Sin restar valor a los sentidos ni la voluntad como nexos del sujeto con la realidad que lo circunda, el intelectualismo encuentra en la razón el sostén central del conocimiento y dominio de la naturaleza. Contrariamente, su opuesto conceptual –o antiintelectualismo– destila hostilidad y desconfianza frente a todo lo relacionado con el pensamiento reflexivo, incluidos sus cultores, a quienes tachan de inoficiosos y haraganes, dedicados a actividades embusteras y poco prácticas, por ello, fútiles.

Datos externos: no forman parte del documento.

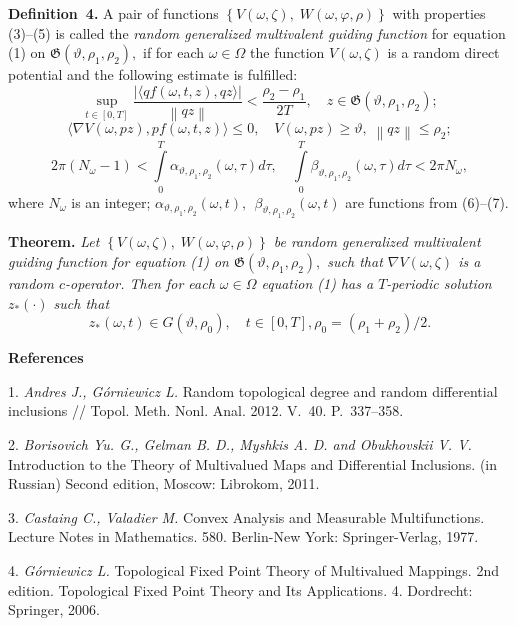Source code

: \textbf{Definition~4.} A pair of functions $\left\{ {V(\omega,\zeta),\;W(\omega,\varphi,\rho )} \right\}$ with properties (3)--(5) is called the {\it random generalized multiva\-lent guiding function} for equation (1) on $\mathfrak{G}\left({\vartheta ,\rho _{1} ,\rho _{2} } \right),$ if for each $\omega\in\Omega$ the function $V(\omega,\zeta)$ is a random direct potential and the following estimate is fulfilled:
$$
\mathop {\sup}\limits_{t \in \left[ {0,T} \right]}\frac{{\left| {\langle {qf(\omega,t,z),qz} \rangle} \right|}}{{\left\|{qz} \right\|}} < \frac{{\rho _{2} - \rho _{1} }}{{2T}},\quad z\in \mathfrak{G} (\vartheta ,\rho _{1} ,\rho _{2} );
$$
$$
\langle\nabla V(\omega,pz),pf(\omega,t,z)\rangle \le 0,\quad V(\omega,pz) \ge \vartheta ,\;\left\| {qz} \right\| \le \rho _{2};
$$
$$
2\pi (N_{\omega} - 1) < \int\limits_{0}^{T} {\alpha_{\vartheta ,\rho _{1} ,\rho _{2} } (\omega,\tau )d\tau } , \quad
\int\limits_{0}^{T} {\beta _{\vartheta ,\rho _{1} ,\rho _{2} } (\omega,\tau )d\tau < 2\pi N_{\omega}},
$$
where $N_{\omega}$ is an integer; $\alpha _{\vartheta ,\rho_{1} ,\rho _{2} } (\omega,t),\,\;\beta _{\vartheta ,\rho _{1} ,\rho _{2}} (\omega,t)$ are functions from  (6)--(7).

\textbf{Theorem.} {\it Let $\left\{ {V(\omega,\zeta),\;W(\omega,\varphi,\rho )} \right\}$ be random generalized multivalent guiding function for equation (1) on $\mathfrak{G}\left({\vartheta ,\rho _{1} ,\rho _{2} } \right),$ such that $\nabla V(\omega,\zeta)$ is a random $c$-operator. Then for each $\omega\in\Omega$ equation (1) has a $T$-periodic solution $z_{ * } ( \cdot )$  such that
$$
z_{ * } (\omega,t) \in G(\vartheta,\rho _{0}),\quad t \in [0,T], \rho _{0} = \left( {\rho _{1} + \rho _{2} } \right)/2.
$$}
\smallskip \centerline{\bf References}\nopagebreak

1. {\it Andres J., G\'orniewicz L.} Random topological degree and random differential inclusions // Topol. Meth. Nonl. Anal. 2012. V.\, 40. P.\, 337--358.

2. {\it Borisovich Yu. G., Gelman B. D., Myshkis A. D. and Obukhovskii V. V.} Introduction to the Theory of Multivalued Maps and Differential Inclusions. (in Russian) Second edition, Moscow: Librokom, 2011.

3. {\it Castaing C., Valadier M.} Convex Analysis and Measurable Multifunctions. Lecture Notes in Mathematics. 580. Berlin-New York: Springer-Verlag, 1977.

4. {\it G\'{o}rniewicz L.} Topological Fixed Point Theory of Multi\-valued Mappings. 2nd edition. Topological Fixed Point Theory and Its Applications. 4. Dordrecht: Springer, 2006.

Un intelectual, en toda regla, sobrepone la razón a las emociones, reivindicando la libre expresión y circulación de las ideas y el arte, además de alejarse de lo superfluo y las convenciones sociales establecidas (Bealey, 2003). Tiende a ser, en consecuencia, transgresor y desafiante, pues quien se esfuerce por conocer reflexiva y sistemáticamente el mundo, procurará cambiarlo, constituyéndose irremediablemente en un fastidioso incordio para la conservación del statu quo.

Genera, así, niveles variables de desdén y desconfianza, especialmente visibles en dos importantes planos: a) El político, con el poder establecido, para el cual todo sujeto que piense y actúe con espíritu crítico, así sea constructivo, se convierte de inmediato en un potencial cuestionador de todo proyecto de poder (oficialista u opositor), merecedor del embate de los aparatos represivos y de control social; y b) El sociológico, a partir de la falsa contradicción entre el “hombre de acción” y el “hombre de pensamiento”, esto es, entre el “hombre del pueblo” (la masa popular) y el “hombre intelectual” (minoría injustamente tildada de elitista y conservadora), raro e ininteligible individuo, generalmente solitario y por ello débil, mal afamado racionalista, enemigo de la emotividad popular al que urge reconducir y, en su caso, aislar como una peligrosa anomalía.

La tendencia al antiintelectualismo se extiende globalmente y más en aquellas latitudes en las que los dos planos arriba descritos confluyen negativamente, produciéndose situaciones en las que el predominio del “hombre del pueblo” (lo bueno) a costa de lo “intelectual” (lo malo) se produce desde el discurso político y la oficialidad estatal, como parte de la justificación ideológica de unas determinadas acciones políticas, sobrevalorando implícita o explícitamente lo popular por encima de todo intento de interpretar racionalmente la realidad social y sus necesidades, cuando ambas pueden perfectamente complementarse. Se instala así en el imaginario colectivo la insana idea de que el saber y el conocimiento son superfluos y hasta peligrosos, desincentivando todo afán de mejora profesional y científica en la gente, principalmente en los jóvenes, fenómeno muy popular en ellos pues se alinea a la pereza intelectual predominante en este segmento social.

La actitud de muchos autodenominados “intelectuales” tampoco aporta mucho, pues bien optan por replegarse en el silencio o la cómoda superficialidad (perdiendo autoridad), o bien se “funcionalizan” a un proyecto de poder concreto, oficialista u opositor (perdiendo credibilidad). Comprensible si se entiende que mantener la centralidad en escenarios de crispación generalizada importa elevados costos.

Este estado de cosas provocaría que, a la larga, se instale una situación de inmovilidad social y dependencia cognitiva, ya que ante la ausencia de espacios internos, abiertos y plurales, para el debate y la producción intelectual de calidad, los individuos, por definición inconformes, optarán por consumir soterrada y a veces acríticamente saberes desarrollados afuera, cuyo ingreso al sistema sociopolítico interno resulta cada vez más difícil de controlar en un escenario altamente globalizado e interconectado.

“Tenemos pechos de bronce, pero no sabemos nada” (o no lo suficiente), dura realidad explicitada por Chipana Ramos ya en el primer Congreso Indigenal de 1946, instándonos hoy a generar espacios de simbiosis entre la acción y los saberes populares con el conocimiento científico racionalista, el uno tan relevante como los otros.